### Input

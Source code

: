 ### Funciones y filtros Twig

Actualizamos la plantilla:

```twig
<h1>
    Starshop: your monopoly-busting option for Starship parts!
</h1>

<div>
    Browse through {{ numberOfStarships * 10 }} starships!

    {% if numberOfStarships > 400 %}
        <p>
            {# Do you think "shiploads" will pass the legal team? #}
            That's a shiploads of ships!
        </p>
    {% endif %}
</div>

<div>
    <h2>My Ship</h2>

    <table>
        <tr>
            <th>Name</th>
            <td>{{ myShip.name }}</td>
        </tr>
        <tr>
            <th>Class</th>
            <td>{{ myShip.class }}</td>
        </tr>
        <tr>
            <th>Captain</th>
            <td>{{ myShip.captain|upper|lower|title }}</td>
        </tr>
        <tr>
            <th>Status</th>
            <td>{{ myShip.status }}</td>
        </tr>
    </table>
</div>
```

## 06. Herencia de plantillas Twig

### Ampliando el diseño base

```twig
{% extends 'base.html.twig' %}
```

######
### Input

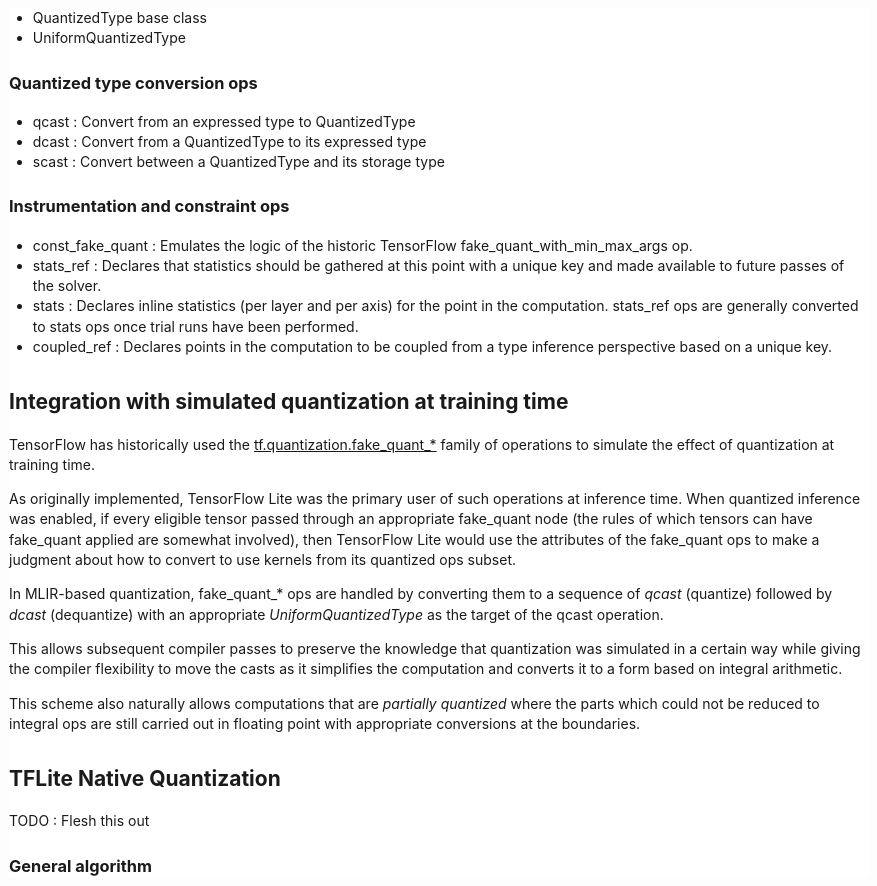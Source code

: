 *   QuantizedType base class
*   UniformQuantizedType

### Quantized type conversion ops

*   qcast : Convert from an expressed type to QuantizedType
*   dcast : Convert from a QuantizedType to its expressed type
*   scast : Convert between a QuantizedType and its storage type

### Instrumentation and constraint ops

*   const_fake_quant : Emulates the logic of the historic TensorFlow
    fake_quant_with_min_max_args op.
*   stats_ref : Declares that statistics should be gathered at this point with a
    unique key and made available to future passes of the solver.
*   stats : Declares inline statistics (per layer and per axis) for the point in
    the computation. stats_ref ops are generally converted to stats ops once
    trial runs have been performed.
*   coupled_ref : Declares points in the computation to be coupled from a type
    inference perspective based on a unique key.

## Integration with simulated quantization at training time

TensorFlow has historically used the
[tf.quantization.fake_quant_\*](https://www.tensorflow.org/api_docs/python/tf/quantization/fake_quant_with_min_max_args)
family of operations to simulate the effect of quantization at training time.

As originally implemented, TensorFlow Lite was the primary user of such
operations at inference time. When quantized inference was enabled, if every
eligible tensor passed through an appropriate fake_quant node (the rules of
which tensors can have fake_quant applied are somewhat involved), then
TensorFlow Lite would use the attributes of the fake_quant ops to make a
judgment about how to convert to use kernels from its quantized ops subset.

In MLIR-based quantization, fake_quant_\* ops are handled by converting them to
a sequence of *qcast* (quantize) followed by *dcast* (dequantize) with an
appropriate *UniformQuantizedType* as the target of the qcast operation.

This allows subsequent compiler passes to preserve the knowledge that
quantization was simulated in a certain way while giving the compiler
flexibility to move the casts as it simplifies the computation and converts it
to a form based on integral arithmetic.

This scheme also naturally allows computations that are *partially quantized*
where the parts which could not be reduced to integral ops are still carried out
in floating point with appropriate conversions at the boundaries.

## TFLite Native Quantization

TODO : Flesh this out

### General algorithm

######

**Goal of the exercise:** Write down exactly the span of lines above from the one containing "trial runs have been performed." to the one containing "TensorFlow Lite would", both ends included.

**Written solution:**
    trial runs have been performed.
*   coupled_ref : Declares points in the computation to be coupled from a type
    inference perspective based on a unique key.

## Integration with simulated quantization at training time

TensorFlow has historically used the
[tf.quantization.fake_quant_\*](https://www.tensorflow.org/api_docs/python/tf/quantization/fake_quant_with_min_max_args)
family of operations to simulate the effect of quantization at training time.

As originally implemented, TensorFlow Lite was the primary user of such
operations at inference time. When quantized inference was enabled, if every
eligible tensor passed through an appropriate fake_quant node (the rules of
which tensors can have fake_quant applied are somewhat involved), then
TensorFlow Lite would use the attributes of the fake_quant ops to make a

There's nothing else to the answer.